Spartan Dogs - South Russian Ovcharka or South Russian Sheepdog 

Category: Dogs, Mountain dogs, Ukraine, Russia, Europe, Family Dog, Protect Dog, Herding Dog

South Russian Ovcharka / South Russian Sheepdog
Names South Russian Ovcharka, South Russian Sheepdog, South Russian Shepherd Dog, Ukrainian Ovcharka, Youzhnorusskya Ovcharka, Youzhak, Ioujnorousskaïa Ovtcharka, Ioujnorousskaïa Ovtcharka, Yuzhak, South Ukrainian Ovcharka, Youzhnorusskaya Ovcharka
Origins Ukraine, Russia
Tasks Family Dog, Protect Dog, Herding Dog
Height 63-66 cm / 61-64 cm
Weight 55-70.5 kg / 50-65 kg
Lifespan 9-11 years
Group Mountain dogs

The South Russian Ovcharka or South Russian Sheepdog is a large sized, heavy and wooly dog that was developed in Ukraine and Russia.
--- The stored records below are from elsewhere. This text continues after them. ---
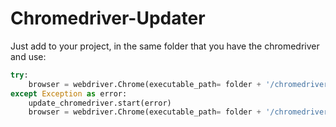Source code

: # Chromedriver-Updater
Just add to your project, in the same folder that you have the chromedriver and use:

```py
try:
    browser = webdriver.Chrome(executable_path= folder + '/chromedriver')
except Exception as error:
    update_chromedriver.start(error)
    browser = webdriver.Chrome(executable_path= folder + '/chromedriver')
```
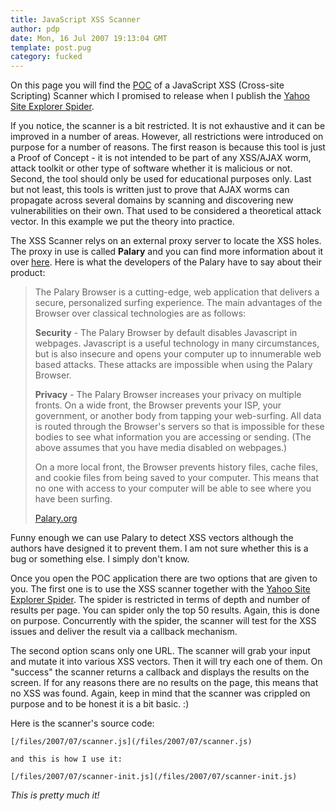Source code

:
 ```yaml
---
title: JavaScript XSS Scanner
author: pdp
date: Mon, 16 Jul 2007 19:13:04 GMT
template: post.pug
category: fucked
---
```


On this page you will find the [POC](/files/2007/07/scanner.htm) of a JavaScript XSS (Cross-site Scripting) Scanner which I promised to release when I publish the [Yahoo Site Explorer Spider](/blog/yahoo-site-explorer-spider).

If you notice, the scanner is a bit restricted. It is not exhaustive and it can be improved in a number of areas. However, all restrictions were introduced on purpose for a number of reasons. The first reason is because this tool is just a Proof of Concept - it is not intended to be part of any XSS/AJAX worm, attack toolkit or other type of software whether it is malicious or not. Second, the tool should only be used for educational purposes only. Last but not least, this tools is written just to prove that AJAX worms can propagate across several domains by scanning and discovering new vulnerabilities on their own. That used to be considered a theoretical attack vector. In this example we put the theory into practice.

The XSS Scanner relys on an external proxy server to locate the XSS holes. The proxy in use is called **Palary** and you can find more information about it over [here](http://palary.org/). Here is what the developers of the Palary have to say about their product:

> The Palary Browser is a cutting-edge, web application that delivers a secure, personalized surfing experience. The main advantages of the Browser over classical technologies are as follows:
> 
> **Security** - The Palary Browser by default disables Javascript in webpages. Javascript is a useful technology in many circumstances, but is also insecure and opens your computer up to innumerable web based attacks. These attacks are impossible when using the Palary Browser.
> 
> **Privacy** - The Palary Browser increases your privacy on multiple fronts. On a wide front, the Browser prevents your ISP, your government, or another body from tapping your web-surfing. All data is routed through the Browser's servers so that is impossible for these bodies to see what information you are accessing or sending. (The above assumes that you have media disabled on webpages.)
> 
> On a more local front, the Browser prevents history files, cache files, and cookie files from being saved to your computer. This means that no one with access to your computer will be able to see where you have been surfing.
> 
> [Palary.org](http://palary.org/)

Funny enough we can use Palary to detect XSS vectors although the authors have designed it to prevent them. I am not sure whether this is a bug or something else. I simply don't know.

Once you open the POC application there are two options that are given to you. The first one is to use the XSS scanner together with the [Yahoo Site Explorer Spider](/blog/yahoo-site-explorer-spider). The spider is restricted in terms of depth and number of results per page. You can spider only the top 50 results. Again, this is done on purpose. Concurrently with the spider, the scanner will test for the XSS issues and deliver the result via a callback mechanism.

The second option scans only one URL. The scanner will grab your input and mutate it into various XSS vectors. Then it will try each one of them. On "success" the scanner returns a callback and displays the results on the screen. If for any reasons there are no results on the page, this means that no XSS was found. Again, keep in mind that the scanner was crippled on purpose and to be honest it is a bit basic. :)

Here is the scanner's source code:

    [/files/2007/07/scanner.js](/files/2007/07/scanner.js)

    and this is how I use it:

    [/files/2007/07/scanner-init.js](/files/2007/07/scanner-init.js)

_This is pretty much it!_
The South Russian Ovcharka is an ancient breed in the past was used for protecting large flocks of sheep from predators and robbers. The South Russian Ovcharka of today is more of a family dog, but is occasionally still used as a protector of herds.
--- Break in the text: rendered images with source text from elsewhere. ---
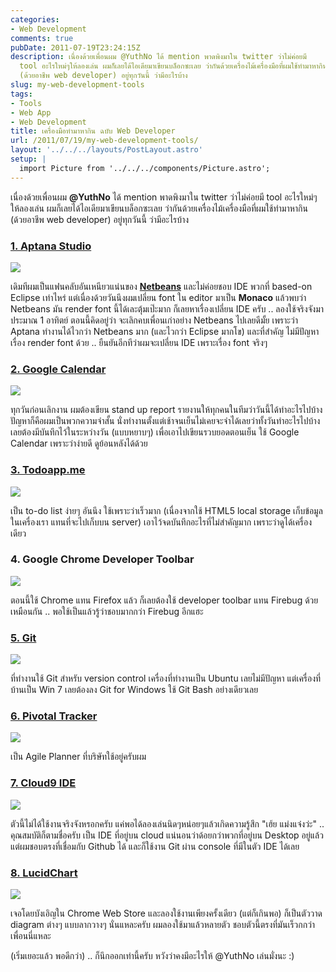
 ```yaml
---
categories:
- Web Development
comments: true
pubDate: 2011-07-19T23:24:15Z
description: เนื่องด้วยเพื่อนผม @YuthNo ได้ mention พาดพิงมาใน twitter ว่าไม่ค่อยมี
  tool อะไรใหม่ๆให้ลองเล่น ผมก็เลยได้ไอเดียมาเขียนบล็อกซะเลย ว่ากันด้วยเครื่องไม้เครื่องมือที่ผมใช้ทำมาหากิน
  (ด้วยอาชีพ web developer) อยู่ทุกวันนี้ ว่ามีอะไรบ้าง
slug: my-web-development-tools
tags:
- Tools
- Web App
- Web Development
title: เครื่องมือทำมาหากิน ฉบับ Web Developer
url: /2011/07/19/my-web-development-tools/
layout: '../../../layouts/PostLayout.astro'
setup: |
  import Picture from '../../../components/Picture.astro';
---
```


เนื่องด้วยเพื่อนผม **@YuthNo** ได้ mention พาดพิงมาใน twitter ว่าไม่ค่อยมี tool อะไรใหม่ๆให้ลองเล่น ผมก็เลยได้ไอเดียมาเขียนบล็อกซะเลย ว่ากันด้วยเครื่องไม้เครื่องมือที่ผมใช้ทำมาหากิน (ด้วยอาชีพ web developer) อยู่ทุกวันนี้ ว่ามีอะไรบ้าง


### [1. Aptana Studio](http://www.aptana.com/)


[![](https://files.armno.in.th/uploads/2011/07/aptana.jpg)](https://files.armno.in.th/uploads/2011/07/aptana.jpg)

เดิมทีผมเป็นแฟนคลับอันเหนียวแน่นของ **[Netbeans](https://armno.in.th/2010/07/10/%e0%b9%81%e0%b8%99%e0%b8%b0%e0%b8%99%e0%b8%b3-netbeans-ide-%e0%b8%aa%e0%b8%b3%e0%b8%ab%e0%b8%a3%e0%b8%b1%e0%b8%9a%e0%b9%80%e0%b8%82%e0%b8%b5%e0%b8%a2%e0%b8%99%e0%b9%82%e0%b8%84%e0%b9%89%e0%b8%94-php/)** และไม่ค่อยชอบ IDE พวกที่ based-on Eclipse เท่าไหร่ แต่เนื่องด้วยวันนึงผมเปลี่ยน font ใน editor มาเป็น **Monaco** แล้วพบว่า Netbeans มัน render font นี้ได้เละตุ้มเป๊ะมาก ก็เลยหาเรื่องเปลี่ยน IDE ครับ .. ลองใช้จริงจังมาประมาณ 1 อาทิตย์ ตอนนี้คิดอยู่ว่า จะเลิกคบเพื่อนเก่าอย่าง Netbeans ไปเลยดีมั้ย เพราะว่า Aptana ทำงานได้ไวกว่า Netbeans มาก (และไวกว่า Eclipse มากโข) และที่สำคัญ ไม่มีปัญหาเรื่อง render font ด้วย .. ยืนยันอีกทีว่าผมจะเปลี่ยน IDE เพราะเรื่อง font จริงๆ


### [2. Google Calendar](http://calendar.google.com)


[![](https://files.armno.in.th/uploads/2011/07/gg_calendar.jpg)](https://files.armno.in.th/uploads/2011/07/gg_calendar.jpg)

ทุกวันก่อนเลิกงาน ผมต้องเขียน stand up report รายงานให้ทุกคนในทีมว่าวันนี้ได้ทำอะไรไปบ้าง ปัญหาก็คือผมเป็นพวกความจำสั้น นั่งทำงานตั้งแต่เช้าจนเย็นไม่เคยจะจำได้เลยว่าทั้งวันทำอะไรไปบ้าง เลยต้องมีบันทึกไว้ในระหว่างวัน (แบบหยาบๆ) เพื่อเอาไปเขียนรวบยอดตอนเย็น ใช้ Google Calendar เพราะว่าง่ายดี ดูย้อนหลังได้ด้วย


### [3. Todoapp.me](http://todoapp.me)


[![](https://files.armno.in.th/uploads/2011/07/todoapp.jpg)](https://files.armno.in.th/uploads/2011/07/todoapp.jpg)

เป็น to-do list ง่ายๆ อันนึง ใช้เพราะว่าเร็วมาก (เนื่องจากใช้ HTML5 local storage เก็บข้อมูลในเครื่องเรา แทนที่จะไปเก็บบน server) เอาไว้จดบันทึกอะไรที่ไม่สำคัญมาก เพราะว่าดูได้เครื่องเดียว


### 4. Google Chrome Developer Toolbar


[![](https://files.armno.in.th/uploads/2011/07/webdeveloper.jpg)](https://files.armno.in.th/uploads/2011/07/webdeveloper.jpg)

ตอนนี้ใช้ Chrome แทน Firefox แล้ว ก็เลยต้องใช้ developer toolbar แทน Firebug ด้วยเหมือนกัน .. พอใช้เป็นแล้วรู้ว่าชอบมากกว่า Firebug อีกแฮะ


### [5. Git](http://git-scm.com/)


[![](https://files.armno.in.th/uploads/2011/07/git.jpg)](https://files.armno.in.th/uploads/2011/07/git.jpg)

ที่ทำงานใช้ Git สำหรับ version control เครื่องที่ทำงานเป็น Ubuntu เลยไม่มีปัญหา แต่เครื่องที่บ้านเป็น Win 7 เลยต้องลง Git for Windows ใช้ Git Bash อย่างเดียวเลย


### [6. Pivotal Tracker](http://www.pivotaltracker.com/)


[![](https://files.armno.in.th/uploads/2011/07/pivotal_tracker.jpg)](https://files.armno.in.th/uploads/2011/07/pivotal_tracker.jpg)

เป็น Agile Planner ที่บริษัทใช้อยู่ครับผม


### [7. Cloud9 IDE](http://cloud9ide.com/)


[![](https://files.armno.in.th/uploads/2011/07/cloud9_ide.jpg)](https://files.armno.in.th/uploads/2011/07/cloud9_ide.jpg)

ตัวนี้ไม่ได้ใช้งานจริงจังหรอกครับ แค่พอได้ลองเล่นนิดๆหน่อยๆแล้วเกิดความรู้สึก "เฮ้ย แม่งแจ๋งว่ะ" .. คุณสมบัติก็ตามชื่อครับ เป็น IDE ที่อยู่บน cloud แน่นอนว่าด้อยกว่าพวกที่อยู่บน Desktop อยู่แล้ว แต่ผมชอบตรงที่เชื่อมกับ Github ได้ และก็ใช้งาน Git ผ่าน console ที่มีในตัว IDE ได้เลย


### [8. LucidChart](http://www.lucidchart.com)


[![](https://files.armno.in.th/uploads/2011/07/lucid_chart.jpg)](https://files.armno.in.th/uploads/2011/07/lucid_chart.jpg)

เจอโดยบังเอิญใน Chrome Web Store และลองใช้งานเพียงครั้งเดียว (แต่ก็เกินพอ) ก็เป็นตัววาด diagram ต่างๆ แบบลากวางๆ นั่นแหละครับ ผมลองใช้มาแล้วหลายตัว ชอบตัวนี้ตรงที่มันเร็วกกว่าเพื่อนนี่แหละ

(เริ่มเยอะแล้ว พอดีกว่า) .. ก็นึกออกเท่านี้ครับ หวังว่าคงมีอะไรให้ @YuthNo เล่นมั่งนะ :)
South Russian Ovcharka History

The history of the South Russian Ovcharka started with a need for big herd protecting dogs that could stand the climates. Starting in the year 1797, flocks of sheep were sold from Spain to Russia, driving these sheep to the steppe over land, all the way on foot. These flocks could be up to 2500 or 8000 sheep and transports like these could take two years and were accompanied by shaggy haired sheepdogs. Once the sheep arrived in Russia most of them were brought to Askania Nova, a large area in the Crimea. Because of the dangers of steppe wolves and other predators as well as the severe Russian climate, the once smaller sheepdogs were crossed with local dogs such as the Tartar Caucasian Ovcharka, the Crimean Greyhound and the Hungarian Komondor. Because there was a strong need for larger dogs which were suitable to guard and protect the herds even from serious threats such as the Crimea Tartar thieves and poachers who were often mounted when raiding. The ability to drive sheep wasn't the top priority anymore.
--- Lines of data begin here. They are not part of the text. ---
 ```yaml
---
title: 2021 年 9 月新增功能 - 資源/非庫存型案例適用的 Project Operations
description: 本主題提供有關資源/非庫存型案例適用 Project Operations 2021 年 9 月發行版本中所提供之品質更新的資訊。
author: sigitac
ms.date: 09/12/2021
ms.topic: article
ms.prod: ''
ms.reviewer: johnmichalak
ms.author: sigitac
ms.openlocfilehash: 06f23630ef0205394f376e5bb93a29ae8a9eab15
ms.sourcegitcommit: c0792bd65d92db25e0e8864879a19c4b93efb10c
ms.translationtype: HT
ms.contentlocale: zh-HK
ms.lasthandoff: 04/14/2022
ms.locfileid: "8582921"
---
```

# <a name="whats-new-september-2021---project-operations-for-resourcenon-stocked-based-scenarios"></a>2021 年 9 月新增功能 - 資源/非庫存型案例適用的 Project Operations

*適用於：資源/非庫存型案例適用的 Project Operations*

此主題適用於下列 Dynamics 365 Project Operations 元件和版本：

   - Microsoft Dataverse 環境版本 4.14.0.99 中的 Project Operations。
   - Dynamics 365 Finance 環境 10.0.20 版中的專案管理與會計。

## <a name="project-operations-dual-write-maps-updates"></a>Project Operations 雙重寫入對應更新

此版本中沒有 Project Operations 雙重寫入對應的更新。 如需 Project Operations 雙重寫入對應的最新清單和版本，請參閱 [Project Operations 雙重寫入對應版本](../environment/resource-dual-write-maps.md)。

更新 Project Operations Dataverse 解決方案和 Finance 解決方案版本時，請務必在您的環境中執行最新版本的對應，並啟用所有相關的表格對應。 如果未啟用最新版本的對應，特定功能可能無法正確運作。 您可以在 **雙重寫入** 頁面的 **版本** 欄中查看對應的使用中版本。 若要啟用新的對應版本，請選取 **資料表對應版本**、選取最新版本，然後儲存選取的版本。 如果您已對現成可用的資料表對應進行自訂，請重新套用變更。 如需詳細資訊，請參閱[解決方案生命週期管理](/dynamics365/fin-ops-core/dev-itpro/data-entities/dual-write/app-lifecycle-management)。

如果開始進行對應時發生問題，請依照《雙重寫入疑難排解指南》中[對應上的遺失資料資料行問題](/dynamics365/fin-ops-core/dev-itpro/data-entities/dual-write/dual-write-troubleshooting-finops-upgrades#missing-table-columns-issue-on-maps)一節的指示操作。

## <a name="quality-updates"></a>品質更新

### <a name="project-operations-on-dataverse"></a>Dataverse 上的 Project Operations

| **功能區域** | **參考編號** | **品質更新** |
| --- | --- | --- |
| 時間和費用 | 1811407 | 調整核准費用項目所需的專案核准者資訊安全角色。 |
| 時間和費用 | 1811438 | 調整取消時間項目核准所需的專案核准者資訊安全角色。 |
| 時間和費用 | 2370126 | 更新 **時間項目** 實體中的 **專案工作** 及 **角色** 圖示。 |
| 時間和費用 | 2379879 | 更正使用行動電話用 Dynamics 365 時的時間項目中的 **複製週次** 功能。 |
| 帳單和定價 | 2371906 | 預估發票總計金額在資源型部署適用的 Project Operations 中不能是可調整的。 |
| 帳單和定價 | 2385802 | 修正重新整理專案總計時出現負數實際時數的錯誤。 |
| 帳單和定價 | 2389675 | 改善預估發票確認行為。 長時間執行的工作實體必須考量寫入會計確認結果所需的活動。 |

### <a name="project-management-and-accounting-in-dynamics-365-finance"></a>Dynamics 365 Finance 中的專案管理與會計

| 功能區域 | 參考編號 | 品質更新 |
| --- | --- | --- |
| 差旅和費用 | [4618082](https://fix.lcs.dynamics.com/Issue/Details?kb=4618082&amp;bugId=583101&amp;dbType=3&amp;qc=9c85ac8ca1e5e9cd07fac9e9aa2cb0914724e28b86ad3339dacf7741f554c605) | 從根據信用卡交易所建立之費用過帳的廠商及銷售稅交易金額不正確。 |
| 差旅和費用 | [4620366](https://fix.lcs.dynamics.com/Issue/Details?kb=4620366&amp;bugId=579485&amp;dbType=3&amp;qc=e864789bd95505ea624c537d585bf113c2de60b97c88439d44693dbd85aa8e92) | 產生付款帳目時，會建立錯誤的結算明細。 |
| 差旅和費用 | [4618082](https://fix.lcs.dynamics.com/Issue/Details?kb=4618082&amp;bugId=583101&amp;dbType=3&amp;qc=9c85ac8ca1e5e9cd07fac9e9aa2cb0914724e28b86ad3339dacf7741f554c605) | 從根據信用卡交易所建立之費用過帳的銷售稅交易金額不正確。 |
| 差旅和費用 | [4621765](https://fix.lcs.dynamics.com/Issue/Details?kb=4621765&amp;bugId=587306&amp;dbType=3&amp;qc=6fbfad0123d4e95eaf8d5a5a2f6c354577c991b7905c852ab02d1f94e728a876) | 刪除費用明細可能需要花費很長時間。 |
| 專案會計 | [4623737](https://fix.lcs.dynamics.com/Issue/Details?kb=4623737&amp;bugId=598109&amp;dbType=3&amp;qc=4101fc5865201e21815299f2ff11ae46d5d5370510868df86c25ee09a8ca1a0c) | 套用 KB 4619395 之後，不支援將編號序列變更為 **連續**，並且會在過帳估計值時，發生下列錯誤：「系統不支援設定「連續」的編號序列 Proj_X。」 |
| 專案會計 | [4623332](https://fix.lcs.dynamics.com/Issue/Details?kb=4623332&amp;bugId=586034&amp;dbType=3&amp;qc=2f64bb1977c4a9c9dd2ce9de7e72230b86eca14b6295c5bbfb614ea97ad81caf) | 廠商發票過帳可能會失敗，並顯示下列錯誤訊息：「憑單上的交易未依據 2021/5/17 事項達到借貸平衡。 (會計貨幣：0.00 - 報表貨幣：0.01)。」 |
This crossing resulted in a large, rapid and agile dog that excelled in two different jobs: it could both help the shepherds to herd the flocks, and on the other side guard the livestock, property and game against the predators, thieves and poachers, even from the horsemen.

Askania Nova was the largest and most well known "sheep colony" in Russia. For a long time the breeding of the South Russian Ovcharka was largely in the hands of the Falz-Fein family that owned Askania Nova. By 1850 the SRO was already settled and widespread. Records show about 2000 Ovcharkas, permanently working, because they had 4 or 5 dogs for every 1000 sheep.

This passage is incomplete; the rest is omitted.